## Task instructions
Your copy should repeat each record exactly and contain none of the pictures.

## The data

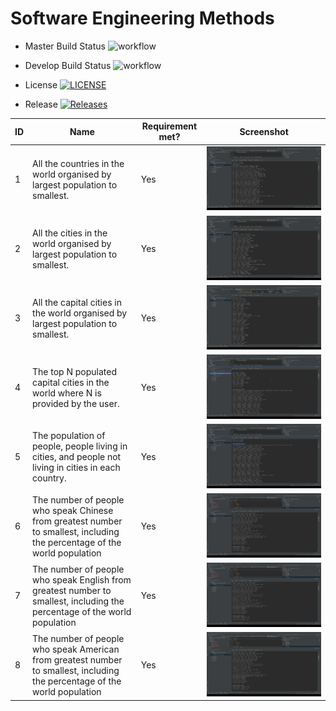 # Software Engineering Methods

- Master Build Status ![workflow](https://github.com/cormack15/SET08113-coursework/actions/workflows/main.yml/badge.svg)

- Develop Build Status ![workflow](https://github.com/cormack15/SET08113-coursework/actions/workflows/main.yml/badge.svg?branch=develop)

- License [![LICENSE](https://img.shields.io/github/license/cormack15/SET08113-coursework.svg?style=flat-square)](https://github.com/cormack15/sem3/blob/master/LICENSE)

- Release [![Releases](https://img.shields.io/github/release/cormack15/SET08113-coursework/all.svg?style=flat-square)](https://github.com/cormack15/SET08113-coursework/releases)

| ID  | Name                                                                                                                       | Requirement met? | Screenshot                                      |
|-----|----------------------------------------------------------------------------------------------------------------------------|------------------|-------------------------------------------------|
| 1   | All the countries in the world organised by largest population to smallest.                                                | Yes              | ![Screenshot 1](screenshots/Screenshot%201.png) |
| 2   | All the cities in the world organised by largest population to smallest.                                                   | Yes              | ![Screenshot 2](screenshots/Screenshot%202.png) |
| 3   | All the capital cities in the world organised by largest population to smallest.                                           | Yes              | ![Screenshot 3](screenshots/Screenshot%203.png) |
| 4   | The top N populated capital cities in the world where N is provided by the user.                                           | Yes              | ![Screenshot 4](screenshots/Screenshot%204.png) |
| 5   | The population of people, people living in cities, and people not living in cities in each country.                        | Yes              | ![Screenshot 5](screenshots/Screenshot%205.png) |
| 6   | The number of people who speak Chinese from greatest number to smallest, including the percentage of the world population  | Yes              | ![Screenshot 6](screenshots/Screenshot%206.png) |
| 7   | The number of people who speak English from greatest number to smallest, including the percentage of the world population  | Yes              | ![Screenshot 7](screenshots/Screenshot%206.png) |
| 8   | The number of people who speak American from greatest number to smallest, including the percentage of the world population | Yes              | ![Screenshot 8](screenshots/Screenshot%206.png) |
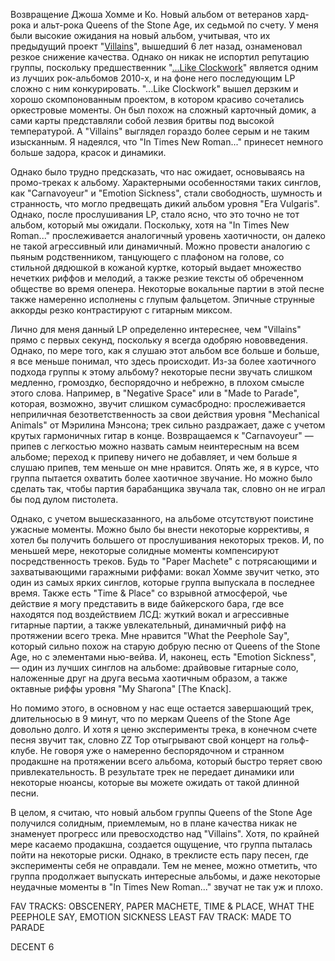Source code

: Возвращение Джоша Хомме и Ко. Новый альбом от ветеранов хард-рока и альт-рока Queens of the Stone Age, их седьмой по счету. У меня были высокие ожидания на новый альбом, учитывая, что их предыдущий проект "<a href="/videos/2360" target="_blank">Villains</a>", вышедший 6 лет назад, ознаменовал резкое снижение качества. Однако он никак не испортил репутацию группы, поскольку предшественник "<a href="/videos/964" target="_blank">...Like Clockwork</a>" является одним из лучших рок-альбомов 2010-х, и на фоне него последующим LP сложно с ним конкурировать. "...Like Clockwork" вышел дерзким и хорошо скомпонованным проектом, в котором красиво сочетались оркестровые моменты. Он был похож на сложный карточный домик, а сами карты представляли собой лезвия бритвы под высокой температурой. А "Villains" выглядел гораздо более серым и не таким изысканным. Я надеялся, что "In Times New Roman..." принесет немного больше задора, красок и динамики.

Однако было трудно предсказать, что нас ожидает, основываясь на промо-треках к альбому. Характерными особенностями таких синглов, как "Carnavoyeur" и "Emotion Sickness", стали свободность, шумность и странность, что могло предвещать дикий альбом уровня "Era Vulgaris". Однако, после прослушивания LP, стало ясно, что это точно не тот альбом, который мы ожидали. Поскольку, хотя на "In Times New Roman..." прослеживается аналогичный уровень хаотичности, он далеко не такой агрессивный или динамичный. Можно провести аналогию с пьяным родственником, танцующего с плафоном на голове, со стильной дядюшкой в кожаной куртке, который выдает множество нечетких риффов и мелодий, а также резкие тексты об обреченном обществе во время опенера. Некоторые вокальные партии в этой песне также намеренно исполнены с глупым фальцетом. Эпичные струнные аккорды резко контрастируют с гитарным миксом.

Лично для меня данный LP определенно интереснее, чем "Villains" прямо с первых секунд, поскольку я всегда одобряю нововведения. Однако, по мере того, как я слушаю этот альбом все больше и больше, я все меньше понимал, что здесь происходит. Из-за более хаотичного подхода группы к этому альбому? некоторые песни звучать слишком медленно, громоздко, беспорядочно и небрежно, в плохом смысле этого слова. Например, в "Negative Space" или в "Made to Parade", которая, возможно, звучит слишком сумасбродно: прослеживается неприличная безответственность за свои действия уровня "Mechanical Animals" от Мэрилина Мэнсона; трек сильно раздражает, даже с учетом крутых гармоничных гитар в конце. Возвращаемся к "Carnavoyeur" — припев с легкостью можно назвать самым неинтересным на всем альбоме; переход к припеву ничего не добавляет, и чем больше я слушаю припев, тем меньше он мне нравится. Опять же, я в курсе, что группа пытается охватить более хаотичное звучание. Но можно было сделать так, чтобы партия барабанщика звучала так, словно он не играл бы под дулом пистолета.

Однако, с учетом вышесказанного, на альбоме отсутствуют поистине ужасные моменты. Можно было бы внести некоторые коррективы, я хотел бы получить большего от прослушивания некоторых треков. И, по меньшей мере, некоторые солидные моменты компенсируют посредственность треков. Будь то "Paper Machete" с потрясающими и захватывающими гаражными риффами: вокал Хомме звучит четко, это один из самых ярких синглов, которые группа выпускала в последнее время. Также есть "Time & Place" со взрывной атмосферой, чье действие я могу представить в виде байкерского бара, где все находятся под воздействием ЛСД: жуткий вокал и агрессивные гитарные партии, а также увлекательный, динамичный рифф на протяжении всего трека. Мне нравится "What the Peephole Say", который сильно похож на старую добрую песню от Queens of the Stone Age, но с элементами нью-вейва. И, наконец, есть "Emotion Sickness", — один из лучших синглов на альбоме: драйвовые гитарные соло, наложенные друг на друга весьма хаотичным образом, а также октавные риффы уровня "My Sharona" [The Knack].

Но помимо этого, в основном у нас еще остается завершающий трек, длительносью в 9 минут, что по меркам Queens of the Stone Age довольно долго. И хотя я ценю эксперименты трека, в конечном счете песня звучит так, словно ZZ Top отыгрывают свой концерт на гольф-клубе. Не говоря уже о намеренно беспорядочном и странном продакшне на протяжении всего альбома, который быстро теряет свою привлекательность. В результате трек не передает динамики или некоторые нюансы, которые вы можете ожидать от такой длинной песни.

В целом, я считаю, что новый альбом группы Queens of the Stone Age получился солидным, приемлемым, но в плане качества никак не знаменует прогресс или превосходство над "Villains". Хотя, по крайней мере касаемо продакшна, создается ощущение, что группа пыталась пойти на некоторые риски. Однако, в треклисте есть пару песен, где эксперименты себя не оправдали. Тем не менее, можно отметить, что группа продолжает выпускать интересные альбомы, и даже некоторые неудачные моменты в "In Times New Roman..." звучат не так уж и плохо.

FAV TRACKS: OBSCENERY, PAPER MACHETE, TIME & PLACE, WHAT THE PEEPHOLE SAY, EMOTION SICKNESS
LEAST FAV TRACK: MADE TO PARADE

DECENT 6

## Exercise answer
 # Software Engineering Methods

- Master Build Status ![workflow](https://github.com/cormack15/SET08113-coursework/actions/workflows/main.yml/badge.svg)

- Develop Build Status ![workflow](https://github.com/cormack15/SET08113-coursework/actions/workflows/main.yml/badge.svg?branch=develop)

- License [![LICENSE](https://img.shields.io/github/license/cormack15/SET08113-coursework.svg?style=flat-square)](https://github.com/cormack15/sem3/blob/master/LICENSE)

- Release [![Releases](https://img.shields.io/github/release/cormack15/SET08113-coursework/all.svg?style=flat-square)](https://github.com/cormack15/SET08113-coursework/releases)

| ID  | Name                                                                                                                       | Requirement met? | Screenshot                                      |
|-----|----------------------------------------------------------------------------------------------------------------------------|------------------|-------------------------------------------------|
| 1   | All the countries in the world organised by largest population to smallest.                                                | Yes              | ![Screenshot 1](screenshots/Screenshot%201.png) |
| 2   | All the cities in the world organised by largest population to smallest.                                                   | Yes              | ![Screenshot 2](screenshots/Screenshot%202.png) |
| 3   | All the capital cities in the world organised by largest population to smallest.                                           | Yes              | ![Screenshot 3](screenshots/Screenshot%203.png) |
| 4   | The top N populated capital cities in the world where N is provided by the user.                                           | Yes              | ![Screenshot 4](screenshots/Screenshot%204.png) |
| 5   | The population of people, people living in cities, and people not living in cities in each country.                        | Yes              | ![Screenshot 5](screenshots/Screenshot%205.png) |
| 6   | The number of people who speak Chinese from greatest number to smallest, including the percentage of the world population  | Yes              | ![Screenshot 6](screenshots/Screenshot%206.png) |
| 7   | The number of people who speak English from greatest number to smallest, including the percentage of the world population  | Yes              | ![Screenshot 7](screenshots/Screenshot%206.png) |
| 8   | The number of people who speak American from greatest number to smallest, including the percentage of the world population | Yes              | ![Screenshot 8](screenshots/Screenshot%206.png) |
Source code

: Возвращение Джоша Хомме и Ко. Новый альбом от ветеранов хард-рока и альт-рока Queens of the Stone Age, их седьмой по счету. У меня были высокие ожидания на новый альбом, учитывая, что их предыдущий проект "<a href="/videos/2360" target="_blank">Villains</a>", вышедший 6 лет назад, ознаменовал резкое снижение качества. Однако он никак не испортил репутацию группы, поскольку предшественник "<a href="/videos/964" target="_blank">...Like Clockwork</a>" является одним из лучших рок-альбомов 2010-х, и на фоне него последующим LP сложно с ним конкурировать. "...Like Clockwork" вышел дерзким и хорошо скомпонованным проектом, в котором красиво сочетались оркестровые моменты. Он был похож на сложный карточный домик, а сами карты представляли собой лезвия бритвы под высокой температурой. А "Villains" выглядел гораздо более серым и не таким изысканным. Я надеялся, что "In Times New Roman..." принесет немного больше задора, красок и динамики.

Однако было трудно предсказать, что нас ожидает, основываясь на промо-треках к альбому. Характерными особенностями таких синглов, как "Carnavoyeur" и "Emotion Sickness", стали свободность, шумность и странность, что могло предвещать дикий альбом уровня "Era Vulgaris". Однако, после прослушивания LP, стало ясно, что это точно не тот альбом, который мы ожидали. Поскольку, хотя на "In Times New Roman..." прослеживается аналогичный уровень хаотичности, он далеко не такой агрессивный или динамичный. Можно провести аналогию с пьяным родственником, танцующего с плафоном на голове, со стильной дядюшкой в кожаной куртке, который выдает множество нечетких риффов и мелодий, а также резкие тексты об обреченном обществе во время опенера. Некоторые вокальные партии в этой песне также намеренно исполнены с глупым фальцетом. Эпичные струнные аккорды резко контрастируют с гитарным миксом.

Лично для меня данный LP определенно интереснее, чем "Villains" прямо с первых секунд, поскольку я всегда одобряю нововведения. Однако, по мере того, как я слушаю этот альбом все больше и больше, я все меньше понимал, что здесь происходит. Из-за более хаотичного подхода группы к этому альбому? некоторые песни звучать слишком медленно, громоздко, беспорядочно и небрежно, в плохом смысле этого слова. Например, в "Negative Space" или в "Made to Parade", которая, возможно, звучит слишком сумасбродно: прослеживается неприличная безответственность за свои действия уровня "Mechanical Animals" от Мэрилина Мэнсона; трек сильно раздражает, даже с учетом крутых гармоничных гитар в конце. Возвращаемся к "Carnavoyeur" — припев с легкостью можно назвать самым неинтересным на всем альбоме; переход к припеву ничего не добавляет, и чем больше я слушаю припев, тем меньше он мне нравится. Опять же, я в курсе, что группа пытается охватить более хаотичное звучание. Но можно было сделать так, чтобы партия барабанщика звучала так, словно он не играл бы под дулом пистолета.

Однако, с учетом вышесказанного, на альбоме отсутствуют поистине ужасные моменты. Можно было бы внести некоторые коррективы, я хотел бы получить большего от прослушивания некоторых треков. И, по меньшей мере, некоторые солидные моменты компенсируют посредственность треков. Будь то "Paper Machete" с потрясающими и захватывающими гаражными риффами: вокал Хомме звучит четко, это один из самых ярких синглов, которые группа выпускала в последнее время. Также есть "Time & Place" со взрывной атмосферой, чье действие я могу представить в виде байкерского бара, где все находятся под воздействием ЛСД: жуткий вокал и агрессивные гитарные партии, а также увлекательный, динамичный рифф на протяжении всего трека. Мне нравится "What the Peephole Say", который сильно похож на старую добрую песню от Queens of the Stone Age, но с элементами нью-вейва. И, наконец, есть "Emotion Sickness", — один из лучших синглов на альбоме: драйвовые гитарные соло, наложенные друг на друга весьма хаотичным образом, а также октавные риффы уровня "My Sharona" [The Knack].

Но помимо этого, в основном у нас еще остается завершающий трек, длительносью в 9 минут, что по меркам Queens of the Stone Age довольно долго. И хотя я ценю эксперименты трека, в конечном счете песня звучит так, словно ZZ Top отыгрывают свой концерт на гольф-клубе. Не говоря уже о намеренно беспорядочном и странном продакшне на протяжении всего альбома, который быстро теряет свою привлекательность. В результате трек не передает динамики или некоторые нюансы, которые вы можете ожидать от такой длинной песни.

В целом, я считаю, что новый альбом группы Queens of the Stone Age получился солидным, приемлемым, но в плане качества никак не знаменует прогресс или превосходство над "Villains". Хотя, по крайней мере касаемо продакшна, создается ощущение, что группа пыталась пойти на некоторые риски. Однако, в треклисте есть пару песен, где эксперименты себя не оправдали. Тем не менее, можно отметить, что группа продолжает выпускать интересные альбомы, и даже некоторые неудачные моменты в "In Times New Roman..." звучат не так уж и плохо.

FAV TRACKS: OBSCENERY, PAPER MACHETE, TIME & PLACE, WHAT THE PEEPHOLE SAY, EMOTION SICKNESS
LEAST FAV TRACK: MADE TO PARADE

DECENT 6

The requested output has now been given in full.